Car c’est la capacité de la France à honorer sa signature qui compte. Et par le passé, l’Etat qui « prend ce qu’il veut«  pour paraphraser une expression royale toujours d’actualité, a toujours honoré ses engagements, que ce soit en 1815, après le désastre de Waterloo, ou en 1870, après celui de Sedan, deux défaites qui s’accompagnèrent du versement de dommages de guerre et d’indemnités d’occupation colossales, sans même évoquer les conditions insupportables de l’impitoyable armistice de 1940.

Le changeur et sa femme,  oeuvre de Marinus van Reymerswaele, 1541

Or, ce qui compte en définitive, ce sont les richesses de la Nation France. Et le patrimoine des Français excède largement l’endettement brut de l’Etat. Fin 2013, si on s’en tient à l’étude annuelle de l’INSEE sur le patrimoine de la Nation, celui-ci représentait 7,7 fois le produit intérieur net, et donc environ huit fois l’endettement de l’Etat. Rien que les actifs financiers nets des particuliers s’élevaient déjà à plus de deux mille milliards d’euros, l’ensemble de leurs actifs étant évalués à 13.345 milliards d’euros.

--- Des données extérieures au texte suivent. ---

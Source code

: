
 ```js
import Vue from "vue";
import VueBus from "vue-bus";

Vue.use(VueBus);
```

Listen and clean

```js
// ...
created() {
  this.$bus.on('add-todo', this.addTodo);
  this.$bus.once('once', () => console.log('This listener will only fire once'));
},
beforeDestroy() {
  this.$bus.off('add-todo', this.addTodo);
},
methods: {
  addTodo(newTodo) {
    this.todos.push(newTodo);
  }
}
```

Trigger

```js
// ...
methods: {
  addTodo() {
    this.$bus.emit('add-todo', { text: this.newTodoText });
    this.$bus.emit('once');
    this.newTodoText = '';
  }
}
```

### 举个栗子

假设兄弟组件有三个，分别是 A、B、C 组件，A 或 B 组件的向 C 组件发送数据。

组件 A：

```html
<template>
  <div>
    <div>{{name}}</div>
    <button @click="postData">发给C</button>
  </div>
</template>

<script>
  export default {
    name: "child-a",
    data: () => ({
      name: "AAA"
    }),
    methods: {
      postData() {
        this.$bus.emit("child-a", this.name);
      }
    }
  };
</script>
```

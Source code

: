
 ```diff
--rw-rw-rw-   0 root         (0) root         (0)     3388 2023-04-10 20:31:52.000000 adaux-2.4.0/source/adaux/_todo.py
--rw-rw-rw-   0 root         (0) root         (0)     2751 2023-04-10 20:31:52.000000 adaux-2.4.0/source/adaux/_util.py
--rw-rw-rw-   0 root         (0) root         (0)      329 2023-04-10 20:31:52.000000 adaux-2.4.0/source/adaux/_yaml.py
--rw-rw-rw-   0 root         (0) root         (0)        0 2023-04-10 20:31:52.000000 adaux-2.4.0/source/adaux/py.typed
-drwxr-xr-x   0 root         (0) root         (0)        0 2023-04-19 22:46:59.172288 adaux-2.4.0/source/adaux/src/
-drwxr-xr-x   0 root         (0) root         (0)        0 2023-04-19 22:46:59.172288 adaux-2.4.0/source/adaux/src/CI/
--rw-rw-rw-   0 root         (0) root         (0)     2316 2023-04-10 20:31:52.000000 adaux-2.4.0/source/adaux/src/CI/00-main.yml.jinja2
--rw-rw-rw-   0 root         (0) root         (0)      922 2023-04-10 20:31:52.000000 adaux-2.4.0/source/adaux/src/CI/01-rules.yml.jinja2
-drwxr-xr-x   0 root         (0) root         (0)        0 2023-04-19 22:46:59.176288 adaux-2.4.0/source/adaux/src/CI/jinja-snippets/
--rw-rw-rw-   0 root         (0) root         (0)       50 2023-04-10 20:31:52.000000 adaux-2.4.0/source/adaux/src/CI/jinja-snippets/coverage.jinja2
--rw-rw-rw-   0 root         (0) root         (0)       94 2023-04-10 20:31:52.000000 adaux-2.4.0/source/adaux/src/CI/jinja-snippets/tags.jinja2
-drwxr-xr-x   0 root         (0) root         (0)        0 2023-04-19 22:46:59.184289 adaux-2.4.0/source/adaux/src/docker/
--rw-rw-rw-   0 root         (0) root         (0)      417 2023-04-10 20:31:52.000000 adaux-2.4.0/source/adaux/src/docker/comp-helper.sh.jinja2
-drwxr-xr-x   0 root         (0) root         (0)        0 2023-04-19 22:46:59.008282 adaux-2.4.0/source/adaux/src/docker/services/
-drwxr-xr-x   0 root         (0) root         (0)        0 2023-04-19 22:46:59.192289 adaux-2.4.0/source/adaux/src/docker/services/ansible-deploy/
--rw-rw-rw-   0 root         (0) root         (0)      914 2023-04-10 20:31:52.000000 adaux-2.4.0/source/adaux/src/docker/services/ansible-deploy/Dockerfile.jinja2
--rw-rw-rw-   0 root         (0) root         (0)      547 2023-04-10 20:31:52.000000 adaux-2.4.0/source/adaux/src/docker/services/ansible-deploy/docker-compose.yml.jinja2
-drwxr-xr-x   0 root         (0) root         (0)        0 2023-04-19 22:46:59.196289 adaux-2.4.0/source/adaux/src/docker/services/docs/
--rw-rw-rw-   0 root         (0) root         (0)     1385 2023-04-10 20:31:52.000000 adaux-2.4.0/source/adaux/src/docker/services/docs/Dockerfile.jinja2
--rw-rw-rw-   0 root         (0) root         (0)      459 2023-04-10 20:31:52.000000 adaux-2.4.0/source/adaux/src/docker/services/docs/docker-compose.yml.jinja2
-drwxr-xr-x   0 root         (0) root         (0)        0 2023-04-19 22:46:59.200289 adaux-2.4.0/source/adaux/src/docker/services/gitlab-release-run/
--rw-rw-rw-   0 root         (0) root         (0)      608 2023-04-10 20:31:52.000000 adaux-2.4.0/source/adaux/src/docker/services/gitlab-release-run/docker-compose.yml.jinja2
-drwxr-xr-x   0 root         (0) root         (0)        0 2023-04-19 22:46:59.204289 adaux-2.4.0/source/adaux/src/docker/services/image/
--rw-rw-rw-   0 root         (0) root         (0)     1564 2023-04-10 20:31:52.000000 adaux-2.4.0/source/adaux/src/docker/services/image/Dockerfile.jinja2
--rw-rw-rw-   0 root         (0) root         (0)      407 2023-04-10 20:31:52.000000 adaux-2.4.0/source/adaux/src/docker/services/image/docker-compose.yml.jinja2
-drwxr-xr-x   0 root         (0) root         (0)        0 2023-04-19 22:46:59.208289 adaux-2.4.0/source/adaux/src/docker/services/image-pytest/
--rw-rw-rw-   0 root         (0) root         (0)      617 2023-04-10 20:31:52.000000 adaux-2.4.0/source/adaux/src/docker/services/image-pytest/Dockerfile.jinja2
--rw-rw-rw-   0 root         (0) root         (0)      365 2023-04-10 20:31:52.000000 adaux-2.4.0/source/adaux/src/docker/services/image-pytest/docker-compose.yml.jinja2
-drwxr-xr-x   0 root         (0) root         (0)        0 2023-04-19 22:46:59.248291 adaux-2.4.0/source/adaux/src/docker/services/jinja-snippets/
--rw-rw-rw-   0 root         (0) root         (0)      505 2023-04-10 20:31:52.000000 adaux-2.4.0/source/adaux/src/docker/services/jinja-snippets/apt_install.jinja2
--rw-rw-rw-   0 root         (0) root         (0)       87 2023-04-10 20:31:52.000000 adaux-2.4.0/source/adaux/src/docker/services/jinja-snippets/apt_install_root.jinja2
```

En conclusion provisoire, il n’y a pas de fatalité à ce que la France continue de vivre en achetant sa Mort à crédit pour reprendre l’expression de l.-F; Céline ; et surtout, il n’y a pas plus pas plus de fatalité à ne proposer à la jeunesse d’un pays que le parcours désespérant du chômage massif tout au long de la vie, de stages en contrats d’intérim, de CDD en emplois précaires. Il faut pour cela trouver des solutions, et surtout ne pas demander aux économistes de trop y travailler : ils ont trop besoin de crédits budgétaires et subventions pour leurs laboratoires d’études dans des universités et Think tank à deux sous, pour que leurs propositions ne conduisent pas à creuser les déficits, aggraver les situations et ainsi justifier qu’on leur donne plus d’argent public ou de prétendus dons privés qui ne sont le plus souvent que de l’argent public indirect à hauteur des déductions d’impôt des particuliers ou des entreprises… Car, dans un pays qui a inventé la « dépense fiscale » à outrance, tout est possible (à suivre)

Mais attention, tout de même, l’optimisme raisonnable n’exclut pas la prudence pour éviter à se retrouver à vendre en catastrophe les bijoux de famille ! On le fait déjà avec les palais nationaux, ce n’est pas forcément une grande idée.